浄土宗 | 開宗:1175年 開祖:法然 出身:美作 著書:選択本願念仏集 寺院:知恩院(京都) |
浄土真宗 | 開宗:1224年 開祖:親鸞 出身:京都 著書:歎異抄,教行信証 寺院:本願寺(京都) |
時宗 | 開宗:1274年 開祖:一遍 出身:伊予 著書:一遍上人語録 寺院:清浄光寺(神奈川) |
日蓮宗 | 開宗:1253年 開祖:日蓮 出身:安房 著書:立正安国論 寺院:久遠寺(山梨) |
臨済宗 | 開宗:1191年 開祖:栄西 出身:備中 著書:興禅護国論 寺院:建仁寺(京都) |
曹洞宗 | 開宗:1227年 開祖:道元 出身:京都 著書:正法眼蔵随聞記,正法眼蔵随 寺院:永平寺(福井) |
鎌倉六宗の中でも、臨済宗と曹洞宗は禅宗として厳しい修行を必要としましたが、その他の4宗は困難な修行が必要ない易行を説き、経典の中から一つ選び(選択)、それをひたすらすがる(専修)という特色がありました。
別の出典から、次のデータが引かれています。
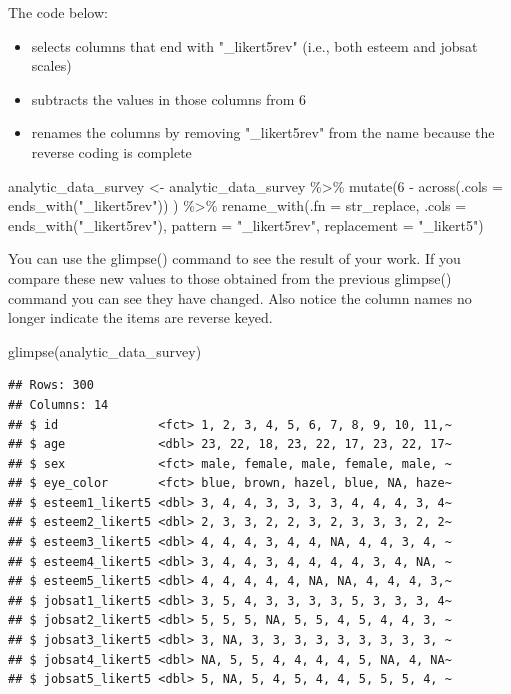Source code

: \documentclass[
]{krantz}
\makeatletter
\newenvironment{Shaded}{\begin{snugshade}}{\end{snugshade}}
\newcommand{\AttributeTok}[1]{\textcolor[rgb]{0.61,0.61,0.61}{#1}}
\newcommand{\DecValTok}[1]{\textcolor[rgb]{0.06,0.06,0.06}{#1}}
\newcommand{\FunctionTok}[1]{\textcolor[rgb]{0,0,0}{#1}}
\newcommand{\NormalTok}[1]{#1}
\newcommand{\OtherTok}[1]{\textcolor[rgb]{0.37,0.37,0.37}{#1}}
\newcommand{\SpecialCharTok}[1]{\textcolor[rgb]{0,0,0}{#1}}
\newcommand{\StringTok}[1]{\textcolor[rgb]{0.5,0.5,0.5}{#1}}
\providecommand{\tightlist}{%
  \setlength{\itemsep}{0pt}\setlength{\parskip}{0pt}}
\newenvironment{kframe}{%
\medskip{}
\setlength{\fboxsep}{.8em}
 \def\at@end@of@kframe{}%
 \ifinner\ifhmode%
  \def\at@end@of@kframe{\end{minipage}}%
  \begin{minipage}{\columnwidth}%
 \fi\fi%
 \def\FrameCommand##1{\hskip\@totalleftmargin \hskip-\fboxsep
 \colorbox{shadecolor}{##1}\hskip-\fboxsep
     \hskip-\linewidth \hskip-\@totalleftmargin \hskip\columnwidth}%
 \MakeFramed {\advance\hsize-\width
   \@totalleftmargin\z@ \linewidth\hsize
   \@setminipage}}%
 {\par\unskip\endMakeFramed%
 \at@end@of@kframe}
\renewenvironment{Shaded}{\begin{kframe}}{\end{kframe}}
\makeatother
\begin{document}
The code below:

\begin{itemize}
\tightlist
\item
  selects columns that end with "\_likert5rev" (i.e., both esteem and jobsat scales)
\item
  subtracts the values in those columns from 6
\item
  renames the columns by removing "\_likert5rev" from the name because the reverse coding is complete
\end{itemize}

\begin{Shaded}
\begin{Highlighting}[]
\NormalTok{analytic\_data\_survey }\OtherTok{\textless{}{-}}\NormalTok{ analytic\_data\_survey }\SpecialCharTok{\%\textgreater{}\%} 
  \FunctionTok{mutate}\NormalTok{(}\DecValTok{6} \SpecialCharTok{{-}} \FunctionTok{across}\NormalTok{(}\AttributeTok{.cols =} \FunctionTok{ends\_with}\NormalTok{(}\StringTok{"\_likert5rev"}\NormalTok{)) ) }\SpecialCharTok{\%\textgreater{}\%} 
  \FunctionTok{rename\_with}\NormalTok{(}\AttributeTok{.fn =}\NormalTok{ str\_replace,}
              \AttributeTok{.cols =} \FunctionTok{ends\_with}\NormalTok{(}\StringTok{"\_likert5rev"}\NormalTok{),}
              \AttributeTok{pattern =} \StringTok{"\_likert5rev"}\NormalTok{,}
              \AttributeTok{replacement =} \StringTok{"\_likert5"}\NormalTok{)}
\end{Highlighting}
\end{Shaded}

You can use the glimpse() command to see the result of your work. If you compare these new values to those obtained from the previous glimpse() command you can see they have changed. Also notice the column names no longer indicate the items are reverse keyed.

\begin{Shaded}
\begin{Highlighting}[]
\FunctionTok{glimpse}\NormalTok{(analytic\_data\_survey)}
\end{Highlighting}
\end{Shaded}

\begin{verbatim}
## Rows: 300
## Columns: 14
## $ id              <fct> 1, 2, 3, 4, 5, 6, 7, 8, 9, 10, 11,~
## $ age             <dbl> 23, 22, 18, 23, 22, 17, 23, 22, 17~
## $ sex             <fct> male, female, male, female, male, ~
## $ eye_color       <fct> blue, brown, hazel, blue, NA, haze~
## $ esteem1_likert5 <dbl> 3, 4, 4, 3, 3, 3, 3, 4, 4, 4, 3, 4~
## $ esteem2_likert5 <dbl> 2, 3, 3, 2, 2, 3, 2, 3, 3, 3, 2, 2~
## $ esteem3_likert5 <dbl> 4, 4, 4, 3, 4, 4, NA, 4, 4, 3, 4, ~
## $ esteem4_likert5 <dbl> 3, 4, 4, 3, 4, 4, 4, 4, 3, 4, NA, ~
## $ esteem5_likert5 <dbl> 4, 4, 4, 4, 4, NA, NA, 4, 4, 4, 3,~
## $ jobsat1_likert5 <dbl> 3, 5, 4, 3, 3, 3, 3, 5, 3, 3, 3, 4~
## $ jobsat2_likert5 <dbl> 5, 5, 5, NA, 5, 5, 4, 5, 4, 4, 3, ~
## $ jobsat3_likert5 <dbl> 3, NA, 3, 3, 3, 3, 3, 3, 3, 3, 3, ~
## $ jobsat4_likert5 <dbl> NA, 5, 5, 4, 4, 4, 4, 5, NA, 4, NA~
## $ jobsat5_likert5 <dbl> 5, NA, 5, 4, 5, 4, 4, 5, 5, 5, 4, ~
\end{verbatim}
\end{document}
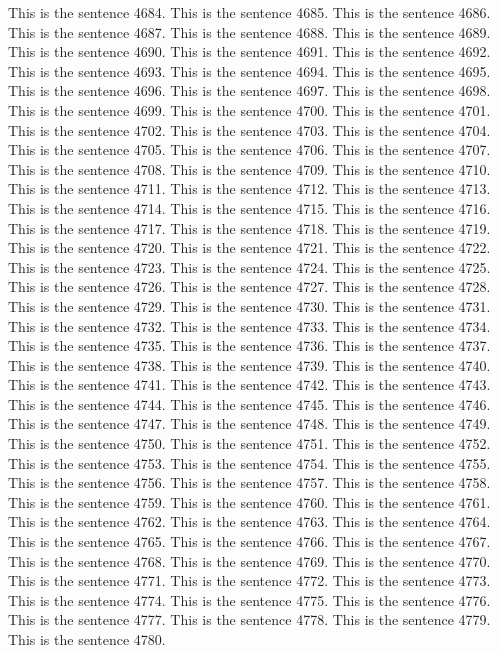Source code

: \documentclass{article}
\begin{document}
This is the sentence 4684.
This is the sentence 4685.
This is the sentence 4686.
This is the sentence 4687.
This is the sentence 4688.
This is the sentence 4689.
This is the sentence 4690.
This is the sentence 4691.
This is the sentence 4692.
This is the sentence 4693.
This is the sentence 4694.
This is the sentence 4695.
This is the sentence 4696.
This is the sentence 4697.
This is the sentence 4698.
This is the sentence 4699.
This is the sentence 4700.
This is the sentence 4701.
This is the sentence 4702.
This is the sentence 4703.
This is the sentence 4704.
This is the sentence 4705.
This is the sentence 4706.
This is the sentence 4707.
This is the sentence 4708.
This is the sentence 4709.
This is the sentence 4710.
This is the sentence 4711.
This is the sentence 4712.
This is the sentence 4713.
This is the sentence 4714.
This is the sentence 4715.
This is the sentence 4716.
This is the sentence 4717.
This is the sentence 4718.
This is the sentence 4719.
This is the sentence 4720.
This is the sentence 4721.
This is the sentence 4722.
This is the sentence 4723.
This is the sentence 4724.
This is the sentence 4725.
This is the sentence 4726.
This is the sentence 4727.
This is the sentence 4728.
This is the sentence 4729.
This is the sentence 4730.
This is the sentence 4731.
This is the sentence 4732.
This is the sentence 4733.
This is the sentence 4734.
This is the sentence 4735.
This is the sentence 4736.
This is the sentence 4737.
This is the sentence 4738.
This is the sentence 4739.
This is the sentence 4740.
This is the sentence 4741.
This is the sentence 4742.
This is the sentence 4743.
This is the sentence 4744.
This is the sentence 4745.
This is the sentence 4746.
This is the sentence 4747.
This is the sentence 4748.
This is the sentence 4749.
This is the sentence 4750.
This is the sentence 4751.
This is the sentence 4752.
This is the sentence 4753.
This is the sentence 4754.
This is the sentence 4755.
This is the sentence 4756.
This is the sentence 4757.
This is the sentence 4758.
This is the sentence 4759.
This is the sentence 4760.
This is the sentence 4761.
This is the sentence 4762.
This is the sentence 4763.
This is the sentence 4764.
This is the sentence 4765.
This is the sentence 4766.
This is the sentence 4767.
This is the sentence 4768.
This is the sentence 4769.
This is the sentence 4770.
This is the sentence 4771.
This is the sentence 4772.
This is the sentence 4773.
This is the sentence 4774.
This is the sentence 4775.
This is the sentence 4776.
This is the sentence 4777.
This is the sentence 4778.
This is the sentence 4779.
This is the sentence 4780.
\end{document}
仏の救いを平易に説く新仏教は、武士や庶民など多くの人々に支持されていきました。
鎌倉時代の旧仏教(天台宗・真言宗)は世俗的な宗派となっており、僧界のトップは皇族・摂関家出身者で、その下に貴族出身の僧侶が奉仕していました。また、彼らは不便な山奥を嫌い、里に院家を設けました。院家には貴族と変わらない生活が営まれ、周りには荘園が付随し、僧侶たちは国家安寧と高貴な人々の無病息災を祈ることが仕事でした。